Familial adenomatous polyposis (FAP) is a heritable condition in which affected individuals develop benign intestinal polyps. Often, polyps progress to colorectal carcinomas later in life. The mutation of C57BL/6-Apcem1(L850X)Smoc(NM-KI-200001) strain of SMOC refers to the ApcMin model (Jax: 002020 ), a useful model to study intestinal adenomas. The C57BL/6-Apcem1(L850X)Smoc strain is highly susceptible to spontaneous intestinal adenoma formation and can be used as a research model for human FAP. These mice carry a p.L850X mutation of Apc gene.

Along with the development of intestinal adenoma, we found that most  of Apc-(L850X) mice heterozygous mice raised on a normal diet  died  by 160 days of age (Figure 1).

Figure 1. Survival Percent Of MT and WT Mouse(n=24).

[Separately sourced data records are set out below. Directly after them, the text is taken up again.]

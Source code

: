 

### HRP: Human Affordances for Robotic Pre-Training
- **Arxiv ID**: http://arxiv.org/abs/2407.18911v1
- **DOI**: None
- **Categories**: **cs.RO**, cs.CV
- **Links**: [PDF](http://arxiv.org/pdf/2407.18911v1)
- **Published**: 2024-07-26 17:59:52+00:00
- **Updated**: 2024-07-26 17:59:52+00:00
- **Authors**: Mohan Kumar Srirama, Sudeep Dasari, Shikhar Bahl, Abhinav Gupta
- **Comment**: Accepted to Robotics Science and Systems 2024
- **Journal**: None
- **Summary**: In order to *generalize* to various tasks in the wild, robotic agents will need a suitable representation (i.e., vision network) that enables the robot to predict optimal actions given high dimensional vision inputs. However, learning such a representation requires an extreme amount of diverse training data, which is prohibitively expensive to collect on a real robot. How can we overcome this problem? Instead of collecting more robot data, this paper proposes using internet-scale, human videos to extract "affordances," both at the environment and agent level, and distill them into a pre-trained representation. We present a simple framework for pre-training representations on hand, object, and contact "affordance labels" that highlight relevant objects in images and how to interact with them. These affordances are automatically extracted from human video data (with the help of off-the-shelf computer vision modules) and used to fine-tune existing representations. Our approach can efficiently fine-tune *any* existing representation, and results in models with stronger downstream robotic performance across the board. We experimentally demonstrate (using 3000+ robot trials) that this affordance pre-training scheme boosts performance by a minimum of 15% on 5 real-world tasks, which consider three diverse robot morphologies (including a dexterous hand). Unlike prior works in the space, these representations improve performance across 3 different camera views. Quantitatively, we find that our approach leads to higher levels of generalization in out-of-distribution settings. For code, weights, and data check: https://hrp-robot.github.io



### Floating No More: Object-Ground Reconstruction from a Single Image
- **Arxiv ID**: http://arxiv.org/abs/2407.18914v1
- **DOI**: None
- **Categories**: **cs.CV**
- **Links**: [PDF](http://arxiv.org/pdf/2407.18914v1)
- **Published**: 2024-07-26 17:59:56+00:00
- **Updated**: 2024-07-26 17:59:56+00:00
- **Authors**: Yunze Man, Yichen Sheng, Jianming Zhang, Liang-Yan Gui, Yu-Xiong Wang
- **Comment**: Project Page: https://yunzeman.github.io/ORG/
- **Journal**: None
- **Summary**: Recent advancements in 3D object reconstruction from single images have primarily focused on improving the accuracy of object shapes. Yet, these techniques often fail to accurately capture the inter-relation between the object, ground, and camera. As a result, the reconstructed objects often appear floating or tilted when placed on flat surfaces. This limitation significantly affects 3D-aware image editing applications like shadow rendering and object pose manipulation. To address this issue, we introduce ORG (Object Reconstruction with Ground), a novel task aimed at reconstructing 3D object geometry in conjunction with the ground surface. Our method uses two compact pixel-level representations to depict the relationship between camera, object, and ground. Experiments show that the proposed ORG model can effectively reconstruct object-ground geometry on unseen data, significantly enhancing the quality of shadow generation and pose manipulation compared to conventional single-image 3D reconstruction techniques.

The data of food intake and body weight analysis showed that Apc-(L850X) mice had reduced food intake and lighter body weights with the age(Figure 2-3).

Most of the C57BL/6-Apcem1(L850X)Smoc heterozygous mice raised adenomas throughout the intestinal tract with the age (Figure 4-5 ).

Figure 4. Intestinal Tract Tumour Numbers of MT and WT Mouse.

Figure 5. Mouse Intestinal Tract on day 109.

Pathologic results showed that adenomatous hyperplasia appeared in epithelium of intestinal type (Figure 6-8). Blue arrows indicate hyperplasia of gland, which is intestinal adenoma. Yellow arrows show inflammatory cells infiltrating the mucosal layer. Gray arrows show mesenteric lymph nodes.

Figure 6: Histological Result of WT and MT Mouse jejunum.

 

Figure 7: Histological Result of WT and MT Mouse ileum.

Figure 8: Histological Result of WT and MT Mouse colon.